04.08.2026

Strategie

Website KI-Chatbot: Wann er Anfragen bringt und wann er Kunden vertreibt

Weiße Roboterhand hält eine Keramik-Sprechblase, Symbolbild für einen KI-Chatbot auf der Website

Von Markus Mair · Lesezeit ca. 8 Minuten

Ein Chatbot auf einer Dienstleister-Website ist entweder der beste Vertriebskanal oder der teuerste Weg, Interessenten zu verärgern. Der Unterschied liegt nicht an der Technik, sondern an einer einzigen Frage: Bekommen deine Besucher dort eine Antwort, die sie sonst nicht bekommen hätten?

Wenn die Antwort ja ist, funktioniert der Bot.
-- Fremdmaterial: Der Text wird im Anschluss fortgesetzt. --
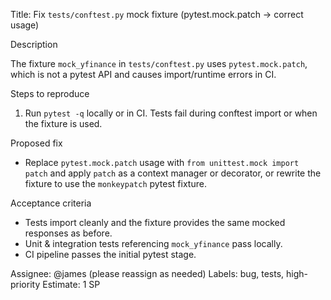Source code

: Title: Fix `tests/conftest.py` mock fixture (pytest.mock.patch -> correct usage)

Description

The fixture `mock_yfinance` in `tests/conftest.py` uses `pytest.mock.patch`, which is not a pytest API and causes import/runtime errors in CI.

Steps to reproduce

1. Run `pytest -q` locally or in CI. Tests fail during conftest import or when the fixture is used.

Proposed fix

- Replace `pytest.mock.patch` usage with `from unittest.mock import patch` and apply `patch` as a context manager or decorator, or rewrite the fixture to use the `monkeypatch` pytest fixture.

Acceptance criteria

- Tests import cleanly and the fixture provides the same mocked responses as before.
- Unit & integration tests referencing `mock_yfinance` pass locally.
- CI pipeline passes the initial pytest stage.

Assignee: @james (please reassign as needed)
Labels: bug, tests, high-priority
Estimate: 1 SP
Wenn er nur den Weg zum Kontaktformular verlängert, schadet er.

Woran du erkennst, dass ein Chatbot in deinem Fall Sinn hat

Es gibt drei Muster, in denen ein Bot messbar Anfragen erzeugt.

Deine Besucher stellen immer wieder dieselben zehn Fragen. Preisrahmen, Einsatzgebiet, Verfügbarkeit, Ablauf, Zertifizierungen, Garantie. Wenn diese Fragen aktuell per Telefon oder Mail kommen, ist jeder Anruf ein Signal, dass die Information auf der Website nicht gefunden wird. Ein Bot beantwortet sie sofort, und das führt bei einem Teil der Besucher direkt zur Anfrage.

Ein relevanter Teil deines Traffics kommt außerhalb der Bürozeiten. Bei lokalen Dienstleistern liegt der Anteil der Website-Besuche am Abend und am Wochenende häufig zwischen einem Drittel und der Hälfte. Diese Besucher haben genau dann Zeit, sich mit dem Thema zu befassen, und niemanden, den sie fragen können.

Deine Leistung braucht Vorklärung, bevor eine Anfrage sinnvoll ist. Wenn Kunden nicht wissen, ob ihr Anliegen überhaupt in dein Leistungsprofil fällt, fragen viele lieber nicht. Ein Bot, der diese Einordnung übernimmt, hebt Anfragen, die sonst nie entstehen.

Fehlen alle drei Muster, ist ein Chatbot vermutlich das falsche Projekt. Dann liegt der Engpass eher in der Sichtbarkeit oder in der Angebotsstrecke, nicht im Erstkontakt.

Wo Chatbots Kunden kosten

Diese Liste ist wichtiger als die Vorteile, weil die Fehler alle gut dokumentiert und trotzdem verbreitet sind.

Das aufspringende Fenster nach zwei Sekunden. Es verdeckt Inhalt, unterbricht das Lesen und wird auf dem Handy zum Bedienproblem. Ein Bot soll auffindbar sein, nicht aufdringlich.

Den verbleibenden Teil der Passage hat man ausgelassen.